Periodontitis (oral bacterial infection), the sixth most common human disease worldwide, is also shaping up to be a factor in preterm labor and birth.

This is significant because preterm labor (birth before 37 weeks) is a leading cause of neonatal disease and death. In the United States, African American women are disproportionately affected, with a 50% higher rate of preterm birth than white or Hispanic women, and it is the leading cause of death among Black infants.

Babies born prematurely may suffer any number of serious complications including acute respiratory, gastrointestinal, immunologic, central nervous system, hearing and vision problems. They are also more likely to have learning and behavioral problems throughout childhood although these may not appear until elementary or middle school. In addition to premature births, 8% of babies in the U.S. weigh less than 2.5 kilograms at birth, or about 5.5 pounds, and low birth weight alone carries additional health and developmental risks.

The financial cost of premature birth is also enormous. A review by the Institute of Medicine at the National Academies put the cost associated with premature birth in the United States at $26.2 billion in 2005. A 2019 study in the Journal of Perinatology showed average medical costs of $76,153 for preterm babies and $114,437 for low birth-weight babies.

But the price in dollars is far exceeded by the emotional toll on families, particularly if their child requires longer term care or special services during school years, as about one in three children born prematurely does.

Though we have long known of a close correlation between maternal oral health and pre-term birth, the relationship is not well understood. Several randomized trials testing the efficacy of expensive dental procedures, such as scaling or planing, have not demonstrated improved pregnancy outcomes. At the same time, a recent, rather surprising study showed that simply chewing sugar-free gum—yes, gum—can significantly reduce the risk of preterm births.

How did the idea for the study come up? Researchers have known that xylitol, commonly used in sugar-free gum, can reduce tooth decay by increasing the flow of saliva, which protects tooth enamel and neutralizes dental plaque and acids.

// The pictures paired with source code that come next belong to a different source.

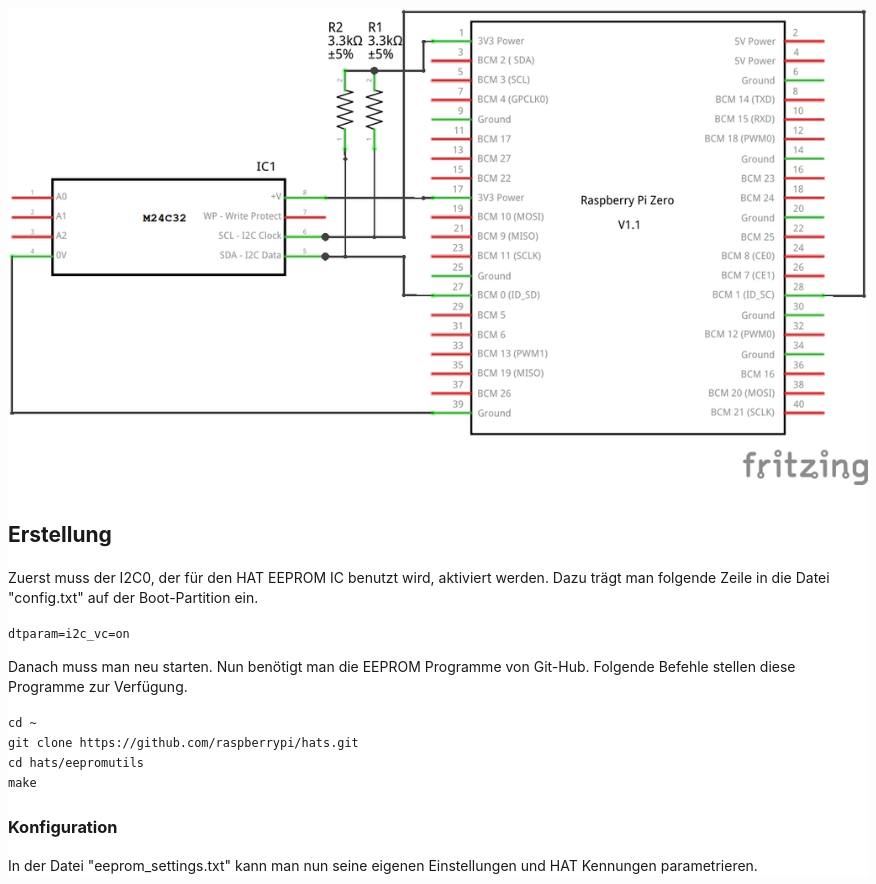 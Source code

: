 ![Schaltplan](../../img/EEPROM_Schaltplan.png) 



## Erstellung ##

Zuerst muss der I2C0, der für den HAT EEPROM IC benutzt wird, aktiviert werden. Dazu trägt man folgende Zeile in die Datei "config.txt" auf der Boot-Partition ein.

```
dtparam=i2c_vc=on
```

Danach muss man neu starten.
Nun benötigt man die EEPROM Programme von Git-Hub. Folgende Befehle stellen diese Programme zur Verfügung.

```
cd ~
git clone https://github.com/raspberrypi/hats.git
cd hats/eepromutils
make
```


### Konfiguration ###


In der Datei "eeprom_settings.txt" kann man nun seine eigenen Einstellungen und HAT Kennungen parametrieren.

It also supports tooth remineralization, one of the reasons dentists recommend it in addition to brushing. But the effects of sugar-free gum on preterm births were unknown.

A group of doctors set out to discover whether such a small intervention can really make such a big difference. To test whether chewing xylitol gum reduces the incidence of preterm births, they looked for an answer in a rural area of Malawi, a country in central Africa with the world’s highest known proportion of preterm births at nearly 20%.

The study, conducted over a six-year period, included approximately 10,000 pregnant women in 8 different health clinics in Malawi. All women received education on oral health care and healthy pregnancy practices. One group was also asked to chew xylitol-sweetened gum for 10 minutes 1 -2 times a day throughout pregnancy. The group that chewed gum experienced a 24% reduction in the rate of pre-term delivery compared to the control.

Chewing gum alone isn’t a sufficient solution, but it does represent a small breakthrough in our understanding of what can help reduce preterm birth, particularly in low resource communities. And if reducing inflammation in the body is one reason for gum’s efficacy, perhaps other advances can be made in understanding why common mouth disease contributes to serious health conditions.

Everyone needs a healthy mouth, and there is more than smiles at stake. If some of us are not affected by limited access to care, lifestyle factors, habits, or genetic predispositions that increase the chances of gum disease, we are still all linked in our responsibility for education, access, and treatment for the less fortunate.

World Oral Health Day offers an opportunity to pause and consider how we can increase equal access to healthy smiles for the whole-body health benefit of all.